Not only is it incredibly easy to convert the cane sugar into ethanol through fermentation, they can power much of their ethanol production by burning the material leftover after harvesting and crushing the sugarcane to extract the sweet liquid.
Years ago the Brazilian government realized the potential in this system and started encouraging a major shift to a transportation sector capable of running mostly on ethanol. And now the fruits of their labor are being borne out: The 10 millionth ethanol flex-fuel capable vehicle has been delivered in Brazil.
Almost all vehicles sold in Brazil are flex-fuel capable (up to 85% ethanol blends, E85) and some are even compatible with 100% ethanol (E100). Every gas station in the country sells E85 and almost all sell E100. This has all been accomplished without government subsidies. As the Brazilian sugarcane organization, UNICA, likes to boast, the industry is completely self sustaining at this point. I’ve written about all this in the past, but as a recap, Brazil’s ethanol success is documented in these statistics:
- All fuel sold in Brazil contains a minimum 20-25% blend of ethanol
- The unsubsidized Brazilian ethanol industry offers a fuel that is on average $1 below the price of gas
- Virtually all 33,000 Brazilian gas pumps offer E100
- Just 1% of the arable land in Brazil is being used to produce sugarcane ethanol
- 45% of Brazilian fuel for cars is from sugarcane
- The food industry is growing faster than the ethanol industry, disproving the food vs. fuel arguments in Brazil
- 90% of all new automobiles sold are flex-fuel automobiles
- 100% of GM vehicles produced in Brazil are flex-fuel
- More than 20% of all cars on the road in Brazil are flex-fuel vehicles today
This all lies in stark contrast to the US where decades of contradictory and unsteady biofuels policy has led to a situation where our fledgling ethanol industry is dominated by heavily-subsidized corn ethanol and uber-powerful agri-lobbies in DC—who most often have government-funded corporate profits clearly in their sights, and couldn’t care less about doing what’s right for the people or the environment.
With the new Renewable Fuels Standard (RFS2) just released by the EPA and the Obama administration, the US now has the clearest roadmap it has ever had to building the US ethanol industry into what it could be, but we will still be subsidizing ethanol production heavily even as we move towards a future where cellulosic and algae ethanol promise a subsidy-free, self-sustaining ethanol industry.
As the Detroit Bureau points out, our current biofuels policy is so tortured with ideology, protectionism, and backasswards thinking that we have essentially prohibited the importation of sustainable Brazilian sugarcane ethanol into this country. We apply an insane amount of taxes and tariffs to any incoming ethanol from foreign countries while we simultaneously dump about 45 cents of taxpayer money into subsidizing every gallon of US made ethanol.
Now, I’m not a big proponent of shipping fuels all over the world… that’s something we should really be getting away from in the long term, no?
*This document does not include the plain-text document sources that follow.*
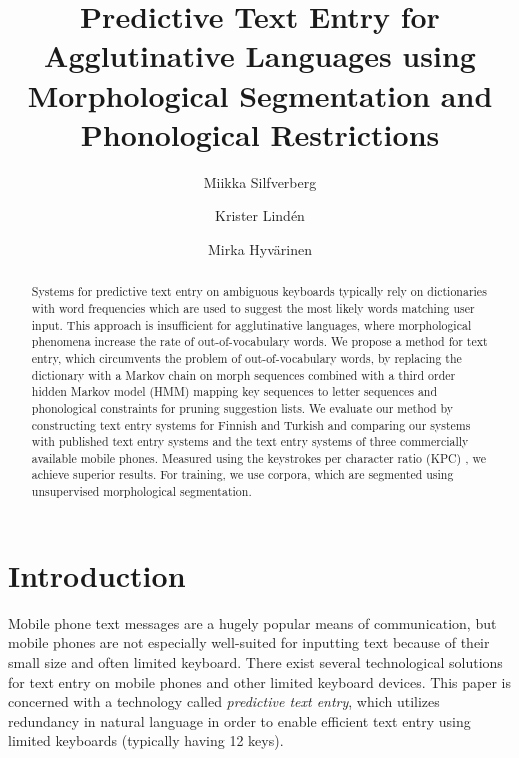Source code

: \documentclass{llncs}
\begin{document}
\title{Predictive Text Entry for Agglutinative Languages using Morphological Segmentation and Phonological Restrictions}

\author{Miikka Silfverberg \and Krister Lindén \and Mirka Hyvärinen}

\maketitle

\begin{abstract}
Systems for predictive text entry on ambiguous keyboards typically
rely on dictionaries with word frequencies which are used to suggest
the most likely words matching user input. This approach is
insufficient for agglutinative languages, where morphological
phenomena increase the rate of out-of-vocabulary words. We propose a
method for text entry, which circumvents the problem of
out-of-vocabulary words, by replacing the dictionary with a Markov
chain on morph sequences combined with a third order hidden Markov
model (HMM) mapping key sequences to letter sequences and phonological
constraints for pruning suggestion lists. We evaluate our method by
constructing text entry systems for Finnish and Turkish and comparing
our systems with published text entry systems and the text entry systems
of three commercially available mobile phones. Measured using the
keystrokes per character ratio (KPC) \cite{MacKenzie02kspc}, we
achieve superior results. For training, we use corpora, which are
segmented using unsupervised morphological segmentation.
\end{abstract}

\section{Introduction}

Mobile phone text messages are a hugely popular means of
communication, but mobile phones are not especially well-suited for
inputting text because of their small size and often limited
keyboard. There exist several technological solutions for text entry
on mobile phones and other limited keyboard devices. This paper is
concerned with a technology called \textit{predictive text entry}, which
utilizes redundancy in natural language in order to enable efficient
text entry using limited keyboards (typically having 12 keys).
\end{document}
However, if we have a neighboring country that is friendly to us and has a resource they are more than willing to sell that is cheaper and more ecologically sound than anything we could make at the moment, why are we pricing it out of the market? Does that make sense? It’s not right for the people of the US and it’s not right for the environment.
Even though the common sense in this argument seems to favor Brazilian ethanol being sold here, I certainly have very little hope that it will ever be so.